I want to change gears for just a moment and talk a little college football.
If you’ve grown up in a state where college football once became a punch line, then you can be forgiven if you want to gloat a little over the past several seasons.
The University of Oregon and Oregon State University — the state’s two Division I football schools — have produced some pretty good teams in the past decade-plus. The Oregon Ducks currently stand as the No. 2-ranked team in the nation behind Alabama. Oregon State’s Beavers lost their first game of the year, but since have reeled off three straight wins.
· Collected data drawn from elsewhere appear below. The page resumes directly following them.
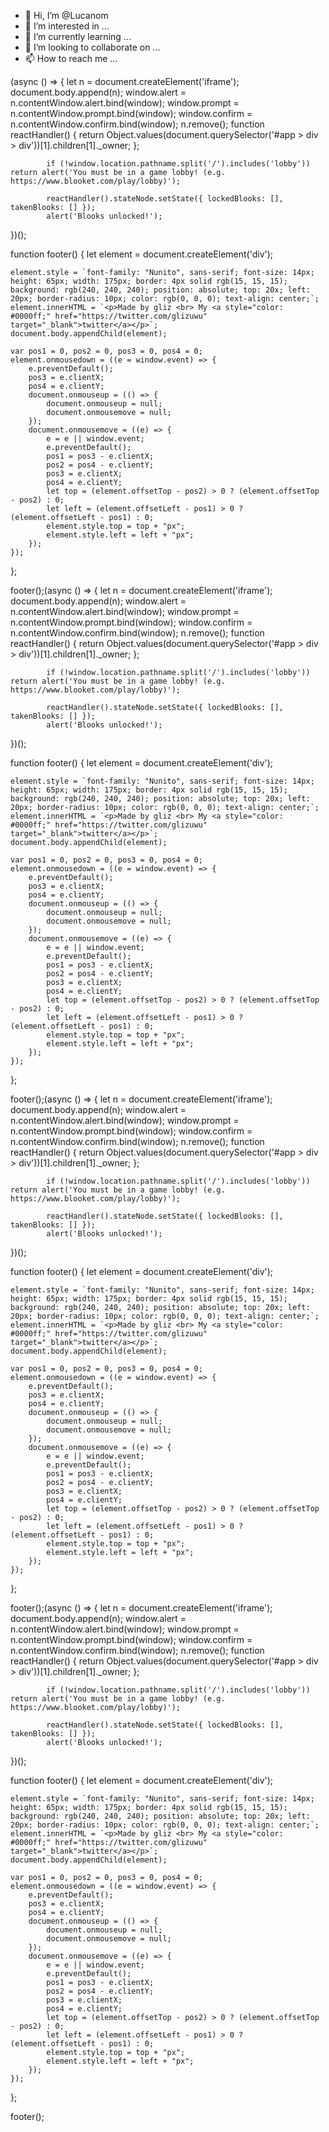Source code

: - 👋 Hi, I’m @Lucanom
- 👀 I’m interested in ...
- 🌱 I’m currently learning ...
- 💞️ I’m looking to collaborate on ...
- 📫 How to reach me ...

<!---
Lucanom/Lucanom is a ✨ special ✨ repository because its `README.md` (this file) appears on your GitHub profile.
You can click the Preview link to take a look at your changes.
--->
(async () => {
    let n = document.createElement('iframe');
    document.body.append(n);
    window.alert = n.contentWindow.alert.bind(window);
    window.prompt = n.contentWindow.prompt.bind(window);
    window.confirm = n.contentWindow.confirm.bind(window);
    n.remove();
            function reactHandler() {
                return Object.values(document.querySelector('#app > div > div'))[1].children[1]._owner;
            };

            if (!window.location.pathname.split('/').includes('lobby')) return alert('You must be in a game lobby! (e.g. https://www.blooket.com/play/lobby)');

            reactHandler().stateNode.setState({ lockedBlooks: [], takenBlooks: [] });
            alert('Blooks unlocked!');
})();


function footer() {
    let element = document.createElement('div');

    element.style = `font-family: "Nunito", sans-serif; font-size: 14px; height: 65px; width: 175px; border: 4px solid rgb(15, 15, 15); background: rgb(240, 240, 240); position: absolute; top: 20x; left: 20px; border-radius: 10px; color: rgb(0, 0, 0); text-align: center;`;
    element.innerHTML = `<p>Made by gliz <br> My <a style="color: #0000ff;" href="https://twitter.com/glizuwu" target="_blank">twitter</a></p>`;
    document.body.appendChild(element);
    
    var pos1 = 0, pos2 = 0, pos3 = 0, pos4 = 0;
    element.onmousedown = ((e = window.event) => {
        e.preventDefault();
        pos3 = e.clientX;
        pos4 = e.clientY;
        document.onmouseup = (() => {
            document.onmouseup = null;
            document.onmousemove = null;
        });
        document.onmousemove = ((e) => {
            e = e || window.event;
            e.preventDefault();
            pos1 = pos3 - e.clientX;
            pos2 = pos4 - e.clientY;
            pos3 = e.clientX;
            pos4 = e.clientY;
            let top = (element.offsetTop - pos2) > 0 ? (element.offsetTop - pos2) : 0;
            let left = (element.offsetLeft - pos1) > 0 ? (element.offsetLeft - pos1) : 0;
            element.style.top = top + "px";
            element.style.left = left + "px";
        });
    });
};

footer();(async () => {
    let n = document.createElement('iframe');
    document.body.append(n);
    window.alert = n.contentWindow.alert.bind(window);
    window.prompt = n.contentWindow.prompt.bind(window);
    window.confirm = n.contentWindow.confirm.bind(window);
    n.remove();
            function reactHandler() {
                return Object.values(document.querySelector('#app > div > div'))[1].children[1]._owner;
            };

            if (!window.location.pathname.split('/').includes('lobby')) return alert('You must be in a game lobby! (e.g. https://www.blooket.com/play/lobby)');

            reactHandler().stateNode.setState({ lockedBlooks: [], takenBlooks: [] });
            alert('Blooks unlocked!');
})();


function footer() {
    let element = document.createElement('div');

    element.style = `font-family: "Nunito", sans-serif; font-size: 14px; height: 65px; width: 175px; border: 4px solid rgb(15, 15, 15); background: rgb(240, 240, 240); position: absolute; top: 20x; left: 20px; border-radius: 10px; color: rgb(0, 0, 0); text-align: center;`;
    element.innerHTML = `<p>Made by gliz <br> My <a style="color: #0000ff;" href="https://twitter.com/glizuwu" target="_blank">twitter</a></p>`;
    document.body.appendChild(element);
    
    var pos1 = 0, pos2 = 0, pos3 = 0, pos4 = 0;
    element.onmousedown = ((e = window.event) => {
        e.preventDefault();
        pos3 = e.clientX;
        pos4 = e.clientY;
        document.onmouseup = (() => {
            document.onmouseup = null;
            document.onmousemove = null;
        });
        document.onmousemove = ((e) => {
            e = e || window.event;
            e.preventDefault();
            pos1 = pos3 - e.clientX;
            pos2 = pos4 - e.clientY;
            pos3 = e.clientX;
            pos4 = e.clientY;
            let top = (element.offsetTop - pos2) > 0 ? (element.offsetTop - pos2) : 0;
            let left = (element.offsetLeft - pos1) > 0 ? (element.offsetLeft - pos1) : 0;
            element.style.top = top + "px";
            element.style.left = left + "px";
        });
    });
};

footer();(async () => {
    let n = document.createElement('iframe');
    document.body.append(n);
    window.alert = n.contentWindow.alert.bind(window);
    window.prompt = n.contentWindow.prompt.bind(window);
    window.confirm = n.contentWindow.confirm.bind(window);
    n.remove();
            function reactHandler() {
                return Object.values(document.querySelector('#app > div > div'))[1].children[1]._owner;
            };

            if (!window.location.pathname.split('/').includes('lobby')) return alert('You must be in a game lobby! (e.g. https://www.blooket.com/play/lobby)');

            reactHandler().stateNode.setState({ lockedBlooks: [], takenBlooks: [] });
            alert('Blooks unlocked!');
})();


function footer() {
    let element = document.createElement('div');

    element.style = `font-family: "Nunito", sans-serif; font-size: 14px; height: 65px; width: 175px; border: 4px solid rgb(15, 15, 15); background: rgb(240, 240, 240); position: absolute; top: 20x; left: 20px; border-radius: 10px; color: rgb(0, 0, 0); text-align: center;`;
    element.innerHTML = `<p>Made by gliz <br> My <a style="color: #0000ff;" href="https://twitter.com/glizuwu" target="_blank">twitter</a></p>`;
    document.body.appendChild(element);
    
    var pos1 = 0, pos2 = 0, pos3 = 0, pos4 = 0;
    element.onmousedown = ((e = window.event) => {
        e.preventDefault();
        pos3 = e.clientX;
        pos4 = e.clientY;
        document.onmouseup = (() => {
            document.onmouseup = null;
            document.onmousemove = null;
        });
        document.onmousemove = ((e) => {
            e = e || window.event;
            e.preventDefault();
            pos1 = pos3 - e.clientX;
            pos2 = pos4 - e.clientY;
            pos3 = e.clientX;
            pos4 = e.clientY;
            let top = (element.offsetTop - pos2) > 0 ? (element.offsetTop - pos2) : 0;
            let left = (element.offsetLeft - pos1) > 0 ? (element.offsetLeft - pos1) : 0;
            element.style.top = top + "px";
            element.style.left = left + "px";
        });
    });
};

footer();(async () => {
    let n = document.createElement('iframe');
    document.body.append(n);
    window.alert = n.contentWindow.alert.bind(window);
    window.prompt = n.contentWindow.prompt.bind(window);
    window.confirm = n.contentWindow.confirm.bind(window);
    n.remove();
            function reactHandler() {
                return Object.values(document.querySelector('#app > div > div'))[1].children[1]._owner;
            };

            if (!window.location.pathname.split('/').includes('lobby')) return alert('You must be in a game lobby! (e.g. https://www.blooket.com/play/lobby)');

            reactHandler().stateNode.setState({ lockedBlooks: [], takenBlooks: [] });
            alert('Blooks unlocked!');
})();


function footer() {
    let element = document.createElement('div');

    element.style = `font-family: "Nunito", sans-serif; font-size: 14px; height: 65px; width: 175px; border: 4px solid rgb(15, 15, 15); background: rgb(240, 240, 240); position: absolute; top: 20x; left: 20px; border-radius: 10px; color: rgb(0, 0, 0); text-align: center;`;
    element.innerHTML = `<p>Made by gliz <br> My <a style="color: #0000ff;" href="https://twitter.com/glizuwu" target="_blank">twitter</a></p>`;
    document.body.appendChild(element);
    
    var pos1 = 0, pos2 = 0, pos3 = 0, pos4 = 0;
    element.onmousedown = ((e = window.event) => {
        e.preventDefault();
        pos3 = e.clientX;
        pos4 = e.clientY;
        document.onmouseup = (() => {
            document.onmouseup = null;
            document.onmousemove = null;
        });
        document.onmousemove = ((e) => {
            e = e || window.event;
            e.preventDefault();
            pos1 = pos3 - e.clientX;
            pos2 = pos4 - e.clientY;
            pos3 = e.clientX;
            pos4 = e.clientY;
            let top = (element.offsetTop - pos2) > 0 ? (element.offsetTop - pos2) : 0;
            let left = (element.offsetLeft - pos1) > 0 ? (element.offsetLeft - pos1) : 0;
            element.style.top = top + "px";
            element.style.left = left + "px";
        });
    });
};

footer();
The Ducks have two stern tests coming up. They’re both on the road. One is in Seattle against the Washington Huskies. The other is in Palo Alto, Calif., against Stanford. Yes, they’ll have their final game of the year, against Oregon State, in the annual “Civil War” contest. But the UW and Stanford games loom as the big hurdles to the Ducks finding their way into the college football championship game.
Why is this important to me? I grew up in Oregon. I didn’t attend either school. I enrolled at Portland State University, but I have followed the Beavers and Ducks through mostly dismal seasons during my years in Oregon. Their nadir occurred in 1983 when the Ducks and Beavers played to a 0-0 tie in the rain and mud.
We left Oregon in 1984, but my keen interest has remained.
I’ve suffered with both programs through miserable seasons. This year — and many recent seasons before this year — have been quite different.
Take the Ducks’ rivalry with Washington, one of the oldest in the nation. The Huskies used to beat up badly on the Ducks. UO fans hated the Huskies. The rivalry meant much more to Duck fans than it did to Huskies fans. The tables have turned. The Huskies hate the Ducks. Why? Because the Ducks have been putting some serious whuppins on the Huskies.
Cry me a river, Huskies.
Oregon is 4-0. The Ducks have won every game by more than 40 points. I am acutely aware that they cannot possibly play the entire year in such grand fashion. The Beavers, too, are playing well enough to deserve this native Oregonian’s good wishes … and I hope Coach Mike Riley stays put and does not succumb to the temptation to head south to coach another hated rival, the University of Spoiled Children, er, Southern California.
Winning can be addictive. I’ve caught the bug. Don’t cure me … ever.